Segment Start: PROVIDED ENTRIES

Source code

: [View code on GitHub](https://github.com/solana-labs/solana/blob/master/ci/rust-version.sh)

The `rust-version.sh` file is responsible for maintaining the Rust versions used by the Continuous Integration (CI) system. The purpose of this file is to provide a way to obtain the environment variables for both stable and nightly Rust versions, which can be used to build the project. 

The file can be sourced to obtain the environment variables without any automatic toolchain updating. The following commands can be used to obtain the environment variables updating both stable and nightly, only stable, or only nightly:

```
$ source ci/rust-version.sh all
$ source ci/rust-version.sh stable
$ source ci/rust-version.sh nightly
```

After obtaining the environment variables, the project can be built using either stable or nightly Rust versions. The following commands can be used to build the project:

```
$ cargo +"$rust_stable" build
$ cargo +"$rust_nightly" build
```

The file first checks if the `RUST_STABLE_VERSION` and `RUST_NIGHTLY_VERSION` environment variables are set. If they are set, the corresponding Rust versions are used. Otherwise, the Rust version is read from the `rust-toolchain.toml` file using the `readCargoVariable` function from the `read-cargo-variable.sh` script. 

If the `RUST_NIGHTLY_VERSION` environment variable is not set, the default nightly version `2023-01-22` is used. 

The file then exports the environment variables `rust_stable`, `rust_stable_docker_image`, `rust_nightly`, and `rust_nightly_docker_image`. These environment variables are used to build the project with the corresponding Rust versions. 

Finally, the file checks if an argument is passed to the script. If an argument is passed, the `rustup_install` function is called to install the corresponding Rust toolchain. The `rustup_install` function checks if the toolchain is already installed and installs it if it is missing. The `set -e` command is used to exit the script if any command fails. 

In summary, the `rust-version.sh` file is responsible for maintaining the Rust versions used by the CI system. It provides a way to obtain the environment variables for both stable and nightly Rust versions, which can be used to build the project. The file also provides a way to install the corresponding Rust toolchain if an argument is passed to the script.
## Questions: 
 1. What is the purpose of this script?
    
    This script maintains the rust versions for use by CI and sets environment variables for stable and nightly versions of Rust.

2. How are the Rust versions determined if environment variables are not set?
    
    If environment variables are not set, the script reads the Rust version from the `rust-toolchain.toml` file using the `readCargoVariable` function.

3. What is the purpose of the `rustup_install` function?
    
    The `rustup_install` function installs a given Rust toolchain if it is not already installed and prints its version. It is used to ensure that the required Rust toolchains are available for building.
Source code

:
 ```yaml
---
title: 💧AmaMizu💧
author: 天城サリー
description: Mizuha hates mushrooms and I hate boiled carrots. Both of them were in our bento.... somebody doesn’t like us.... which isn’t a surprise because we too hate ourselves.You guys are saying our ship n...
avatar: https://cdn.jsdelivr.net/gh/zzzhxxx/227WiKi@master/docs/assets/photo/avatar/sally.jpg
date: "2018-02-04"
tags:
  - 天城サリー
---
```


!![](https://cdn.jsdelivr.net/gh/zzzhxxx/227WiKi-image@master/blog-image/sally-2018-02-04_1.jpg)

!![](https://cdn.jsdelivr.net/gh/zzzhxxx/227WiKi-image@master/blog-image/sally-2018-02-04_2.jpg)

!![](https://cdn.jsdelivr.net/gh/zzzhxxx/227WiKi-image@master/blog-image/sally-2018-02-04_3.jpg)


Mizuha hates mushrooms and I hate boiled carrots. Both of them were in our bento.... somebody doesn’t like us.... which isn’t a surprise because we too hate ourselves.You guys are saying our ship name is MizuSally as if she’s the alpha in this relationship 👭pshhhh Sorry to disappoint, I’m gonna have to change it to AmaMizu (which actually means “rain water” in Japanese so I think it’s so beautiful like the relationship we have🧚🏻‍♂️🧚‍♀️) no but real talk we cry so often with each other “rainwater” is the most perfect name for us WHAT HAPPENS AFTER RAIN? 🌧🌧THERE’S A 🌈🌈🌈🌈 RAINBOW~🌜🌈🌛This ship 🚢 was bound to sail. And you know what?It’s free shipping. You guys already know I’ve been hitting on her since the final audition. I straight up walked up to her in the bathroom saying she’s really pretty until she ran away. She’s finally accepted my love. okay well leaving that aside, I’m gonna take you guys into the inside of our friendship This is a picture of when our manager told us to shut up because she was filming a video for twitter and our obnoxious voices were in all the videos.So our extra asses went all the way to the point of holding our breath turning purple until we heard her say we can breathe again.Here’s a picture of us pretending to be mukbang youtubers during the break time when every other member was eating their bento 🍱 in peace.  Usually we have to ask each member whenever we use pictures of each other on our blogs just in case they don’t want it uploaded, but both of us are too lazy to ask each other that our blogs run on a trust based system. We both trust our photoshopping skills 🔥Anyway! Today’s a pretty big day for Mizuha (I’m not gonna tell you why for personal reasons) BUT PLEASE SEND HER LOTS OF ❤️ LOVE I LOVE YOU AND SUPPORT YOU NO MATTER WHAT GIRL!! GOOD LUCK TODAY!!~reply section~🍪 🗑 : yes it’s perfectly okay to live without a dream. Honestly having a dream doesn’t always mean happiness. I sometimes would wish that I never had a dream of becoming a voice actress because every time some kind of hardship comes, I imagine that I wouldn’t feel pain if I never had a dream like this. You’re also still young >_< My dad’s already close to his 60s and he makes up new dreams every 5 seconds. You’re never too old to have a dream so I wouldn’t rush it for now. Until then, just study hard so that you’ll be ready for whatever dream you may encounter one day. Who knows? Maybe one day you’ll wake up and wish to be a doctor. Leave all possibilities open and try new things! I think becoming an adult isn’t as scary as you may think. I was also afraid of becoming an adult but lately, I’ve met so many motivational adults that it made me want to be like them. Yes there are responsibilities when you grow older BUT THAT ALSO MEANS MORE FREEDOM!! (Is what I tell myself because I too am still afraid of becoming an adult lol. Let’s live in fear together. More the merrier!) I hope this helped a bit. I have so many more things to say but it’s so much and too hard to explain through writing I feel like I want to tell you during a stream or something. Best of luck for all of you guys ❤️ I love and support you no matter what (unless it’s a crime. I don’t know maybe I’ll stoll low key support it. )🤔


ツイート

Segment End: PROVIDED ENTRIES

- _WORK INSTRUCTIONS_
Would you filter the entries above and keep each line that has the word "installed"?

- _SOLUTION FOR THIS TASK_
Finally, the file checks if an argument is passed to the script. If an argument is passed, the `rustup_install` function is called to install the corresponding Rust toolchain. The `rustup_install` function checks if the toolchain is already installed and installs it if it is missing. The `set -e` command is used to exit the script if any command fails. 
    The `rustup_install` function installs a given Rust toolchain if it is not already installed and prints its version. It is used to ensure that the required Rust toolchains are available for building.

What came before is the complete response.